Spectroscopic and light scattering studies of the conformational (rod-to-coil) transition of poly(diacetylene) in solution

Abstract

A rod‐to‐coil conformationaltransition has been demonstrated for polydiacetylene, 4‐butoxy‐carbonyl‐methylurethane (4BCMU) in solution. The transition can be induced by changing either the temperature or the quality of the solvent. The light scattering and spectroscopic data as a function of polymer concentration have shown that the transition is a single chain (intramolecular) phenomenon. However, because of the large end‐to‐end length (L≂1.2 μm) of the fully extended polymer, the dilute limit is not reached until concentrations below 10− 5 g/cm3. At higher concentrations evidence of cluster growth and aggregation are observed prior to gelation which occurs above a critical concentration c 0≂5×10− 4 g/cm3. This cluster growth occurs as a result of the rod‐like conformation of the individual molecules, but it is not the cause of the transition. The large increase in scattering intensity (at fixed polymer concentration) on going from coil to rod follows directly from the change in dielectric constant due to the spectral shift of the π–π* absorption; no significant increase in molecular weight is implied by the data.
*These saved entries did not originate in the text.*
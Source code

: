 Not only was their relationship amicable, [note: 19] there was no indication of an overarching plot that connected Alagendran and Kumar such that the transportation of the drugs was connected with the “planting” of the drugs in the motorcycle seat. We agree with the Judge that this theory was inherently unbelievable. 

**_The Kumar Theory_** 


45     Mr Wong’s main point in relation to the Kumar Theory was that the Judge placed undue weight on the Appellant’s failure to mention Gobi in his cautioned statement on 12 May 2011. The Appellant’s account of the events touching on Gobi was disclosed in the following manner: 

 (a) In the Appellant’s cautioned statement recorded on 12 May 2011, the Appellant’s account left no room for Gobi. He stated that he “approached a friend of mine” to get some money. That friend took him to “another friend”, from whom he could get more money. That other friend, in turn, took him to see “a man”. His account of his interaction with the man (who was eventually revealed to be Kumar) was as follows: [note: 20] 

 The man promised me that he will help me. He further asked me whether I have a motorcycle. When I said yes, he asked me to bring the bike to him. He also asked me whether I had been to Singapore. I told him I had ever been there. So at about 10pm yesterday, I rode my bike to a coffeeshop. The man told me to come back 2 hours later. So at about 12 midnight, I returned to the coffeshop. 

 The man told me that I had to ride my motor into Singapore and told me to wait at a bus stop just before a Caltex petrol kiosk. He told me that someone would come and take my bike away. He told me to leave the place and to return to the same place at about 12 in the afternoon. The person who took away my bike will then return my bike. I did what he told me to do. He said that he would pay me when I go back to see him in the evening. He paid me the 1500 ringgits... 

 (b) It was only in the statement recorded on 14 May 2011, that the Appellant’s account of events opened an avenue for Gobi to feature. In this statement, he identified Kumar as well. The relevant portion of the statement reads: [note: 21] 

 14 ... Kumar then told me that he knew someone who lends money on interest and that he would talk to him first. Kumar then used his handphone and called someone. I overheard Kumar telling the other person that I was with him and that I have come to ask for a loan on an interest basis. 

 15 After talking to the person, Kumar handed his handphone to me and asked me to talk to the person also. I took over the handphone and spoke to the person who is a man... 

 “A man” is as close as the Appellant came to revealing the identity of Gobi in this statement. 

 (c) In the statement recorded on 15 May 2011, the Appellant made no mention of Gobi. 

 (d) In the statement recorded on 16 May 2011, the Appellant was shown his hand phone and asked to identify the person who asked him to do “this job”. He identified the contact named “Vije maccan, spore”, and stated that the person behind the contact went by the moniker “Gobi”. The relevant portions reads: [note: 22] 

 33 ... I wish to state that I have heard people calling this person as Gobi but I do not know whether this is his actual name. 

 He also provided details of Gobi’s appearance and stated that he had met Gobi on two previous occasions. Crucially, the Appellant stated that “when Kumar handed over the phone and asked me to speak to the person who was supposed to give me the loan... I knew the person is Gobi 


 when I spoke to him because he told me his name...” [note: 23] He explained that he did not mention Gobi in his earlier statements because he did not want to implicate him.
A theoretical model of the transition has been developed in which the ordered rod‐like conformation is the low temperature phase. Conformational kinks (to a coil phase) cost energy through interruption of the π‐electron delocalization and through the breaking of H bonds between R groups. Nevertheless, the increase in entropy associated with the many degrees of freedom of the coil‐like conformation is sufficient to lead to the observed transition.